SUPPLIED ENTRIES
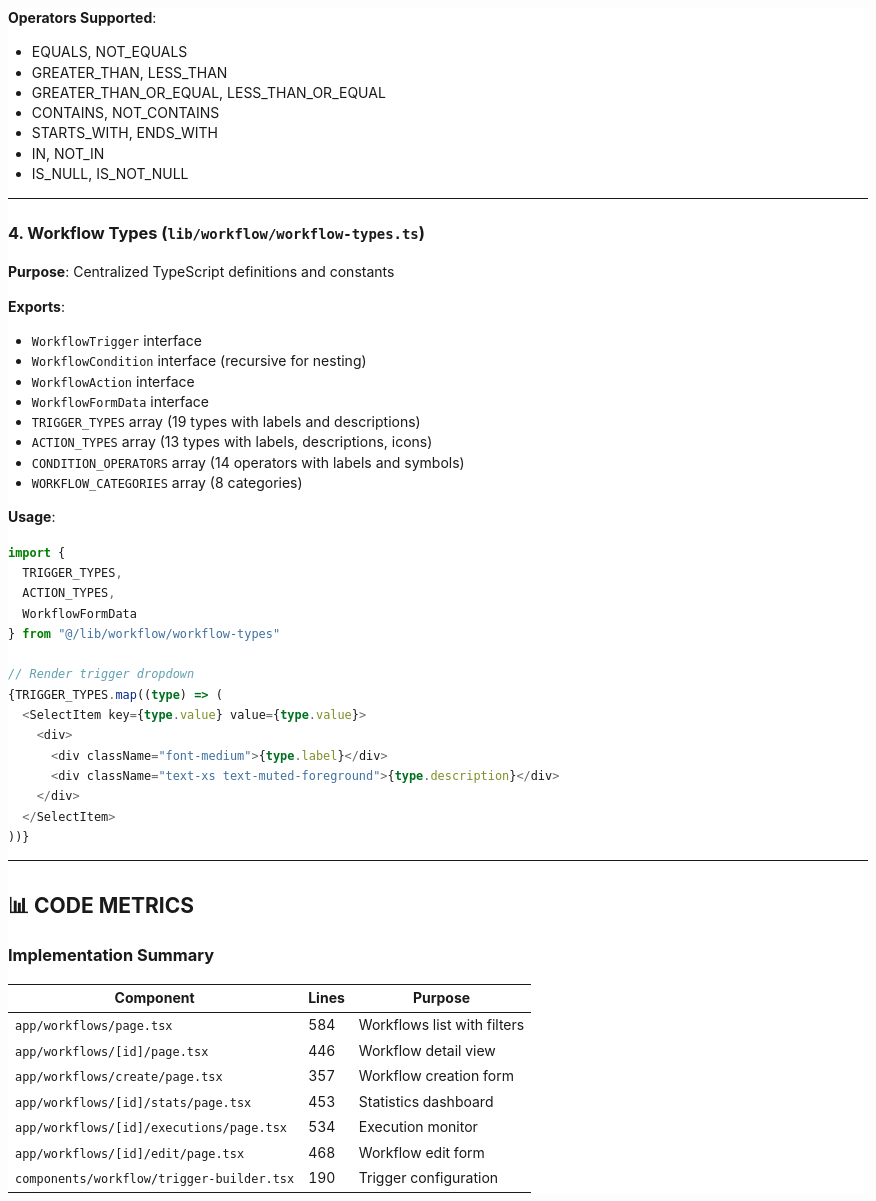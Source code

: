 **Operators Supported**:
- EQUALS, NOT_EQUALS
- GREATER_THAN, LESS_THAN
- GREATER_THAN_OR_EQUAL, LESS_THAN_OR_EQUAL
- CONTAINS, NOT_CONTAINS
- STARTS_WITH, ENDS_WITH
- IN, NOT_IN
- IS_NULL, IS_NOT_NULL

---

### **4. Workflow Types** (`lib/workflow/workflow-types.ts`)

**Purpose**: Centralized TypeScript definitions and constants

**Exports**:
- `WorkflowTrigger` interface
- `WorkflowCondition` interface (recursive for nesting)
- `WorkflowAction` interface
- `WorkflowFormData` interface
- `TRIGGER_TYPES` array (19 types with labels and descriptions)
- `ACTION_TYPES` array (13 types with labels, descriptions, icons)
- `CONDITION_OPERATORS` array (14 operators with labels and symbols)
- `WORKFLOW_CATEGORIES` array (8 categories)

**Usage**:
```typescript
import { 
  TRIGGER_TYPES, 
  ACTION_TYPES, 
  WorkflowFormData 
} from "@/lib/workflow/workflow-types"

// Render trigger dropdown
{TRIGGER_TYPES.map((type) => (
  <SelectItem key={type.value} value={type.value}>
    <div>
      <div className="font-medium">{type.label}</div>
      <div className="text-xs text-muted-foreground">{type.description}</div>
    </div>
  </SelectItem>
))}
```

---

## 📊 CODE METRICS

### **Implementation Summary**

| Component | Lines | Purpose |
|-----------|-------|---------|
| `app/workflows/page.tsx` | 584 | Workflows list with filters |
| `app/workflows/[id]/page.tsx` | 446 | Workflow detail view |
| `app/workflows/create/page.tsx` | 357 | Workflow creation form |
| `app/workflows/[id]/stats/page.tsx` | 453 | Statistics dashboard |
| `app/workflows/[id]/executions/page.tsx` | 534 | Execution monitor |
| `app/workflows/[id]/edit/page.tsx` | 468 | Workflow edit form |
| `components/workflow/trigger-builder.tsx` | 190 | Trigger configuration |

PROBLEM STATEMENT
Your task is to reproduce exactly the lines from the start of the data above through the line containing "### **4. Workflow", leaving every picture out.

SOLUTION BELOW
Source code

: **Operators Supported**:
- EQUALS, NOT_EQUALS
- GREATER_THAN, LESS_THAN
- GREATER_THAN_OR_EQUAL, LESS_THAN_OR_EQUAL
- CONTAINS, NOT_CONTAINS
- STARTS_WITH, ENDS_WITH
- IN, NOT_IN
- IS_NULL, IS_NOT_NULL

---

### **4. Workflow Types** (`lib/workflow/workflow-types.ts`)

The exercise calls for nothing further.